🤖 AI Summary
Existing vision-language-action (VLA) models suffer from low data efficiency and limited generalization due to their direct mapping of instructions to control signals. This work proposes PrimitiveVLA, a novel action-centric “decompose-and-compose” framework that first extracts reusable motion primitives through automated trajectory decomposition. It introduces a Multimodal Canonical Representation (MCR) to unify primitive learning and composition within a shared embedding space. Execution is realized via a closed-loop architecture integrating a vision-language model (VLM) planner with a switching module guided by large language model (LLM)-generated high-level plans. This approach substantially improves data efficiency and demonstrates exceptional zero-shot generalization on both unseen tasks and long-horizon sequential tasks.
📝 Abstract
Vision-Language-Action (VLA) models offer a promising paradigm for generalist robotic policies, yet their adaptation is hindered by data inefficiency and poor generalization.

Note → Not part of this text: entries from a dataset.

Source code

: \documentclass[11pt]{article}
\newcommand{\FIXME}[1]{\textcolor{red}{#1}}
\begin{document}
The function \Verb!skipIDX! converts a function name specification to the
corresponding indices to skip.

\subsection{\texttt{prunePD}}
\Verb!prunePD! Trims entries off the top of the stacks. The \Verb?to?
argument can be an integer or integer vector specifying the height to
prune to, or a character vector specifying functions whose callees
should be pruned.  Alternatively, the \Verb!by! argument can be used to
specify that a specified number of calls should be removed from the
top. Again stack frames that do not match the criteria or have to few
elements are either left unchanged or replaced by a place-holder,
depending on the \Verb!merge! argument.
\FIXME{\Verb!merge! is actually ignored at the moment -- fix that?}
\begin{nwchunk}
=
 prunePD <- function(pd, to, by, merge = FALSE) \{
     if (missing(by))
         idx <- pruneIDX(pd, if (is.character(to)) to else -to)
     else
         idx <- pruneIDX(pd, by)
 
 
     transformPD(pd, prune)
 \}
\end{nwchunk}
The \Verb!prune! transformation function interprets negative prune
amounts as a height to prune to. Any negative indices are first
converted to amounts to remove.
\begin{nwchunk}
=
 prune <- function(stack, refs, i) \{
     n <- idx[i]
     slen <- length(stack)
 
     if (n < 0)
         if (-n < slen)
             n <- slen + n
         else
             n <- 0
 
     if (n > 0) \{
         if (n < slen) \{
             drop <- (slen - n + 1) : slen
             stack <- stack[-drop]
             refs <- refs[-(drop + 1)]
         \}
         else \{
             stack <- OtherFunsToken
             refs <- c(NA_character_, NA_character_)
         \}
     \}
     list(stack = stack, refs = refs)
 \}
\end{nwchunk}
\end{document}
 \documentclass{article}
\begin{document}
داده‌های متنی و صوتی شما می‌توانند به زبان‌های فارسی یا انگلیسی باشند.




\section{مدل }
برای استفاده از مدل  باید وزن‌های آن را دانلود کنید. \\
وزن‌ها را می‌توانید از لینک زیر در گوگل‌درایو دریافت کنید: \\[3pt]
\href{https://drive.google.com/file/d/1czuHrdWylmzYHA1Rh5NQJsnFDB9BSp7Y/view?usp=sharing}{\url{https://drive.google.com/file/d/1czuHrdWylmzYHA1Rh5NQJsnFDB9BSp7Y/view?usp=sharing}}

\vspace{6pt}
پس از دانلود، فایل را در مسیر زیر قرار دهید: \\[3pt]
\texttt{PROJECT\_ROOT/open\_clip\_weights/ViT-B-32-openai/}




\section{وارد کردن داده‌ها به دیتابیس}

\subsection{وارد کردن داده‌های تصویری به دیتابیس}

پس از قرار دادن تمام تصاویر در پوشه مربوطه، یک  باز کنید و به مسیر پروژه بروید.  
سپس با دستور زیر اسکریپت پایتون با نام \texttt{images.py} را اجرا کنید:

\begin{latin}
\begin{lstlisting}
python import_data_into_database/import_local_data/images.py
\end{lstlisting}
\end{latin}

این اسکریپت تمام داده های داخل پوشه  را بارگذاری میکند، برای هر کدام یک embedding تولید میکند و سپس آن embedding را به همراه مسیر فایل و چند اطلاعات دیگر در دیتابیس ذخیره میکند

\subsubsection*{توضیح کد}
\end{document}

We argue that these bottlenecks stem from the prevailing Direct Instruction-to-Control Mapping, which forces models to memorize monolithic trajectories rather than reusable motion patterns, i.e., primitives. We propose PrimitiveVLA, a framework that shifts this paradigm toward a Primitive-Centric Disassemble & Assemble paradigm. Supported by a shared Multimodal Canonical Representation (MCR), PrimitiveVLA unifies two phases: (1) Fine-tuning-phase Disassembly, which uses an automated pipeline to disassemble demonstrations into reusable primitives; and (2) Inference-phase Assembly, which employs a VLM-based planner and an LLM-generated switch module for robust closed-loop execution. By disassembling tasks into reusable primitives, PrimitiveVLA enables VLA models to learn invariant motion patterns instead of task-specific trajectories. Extensive experiments show that our framework improves data efficiency and achieves superior zero-shot generalization across unseen and long-horizon tasks.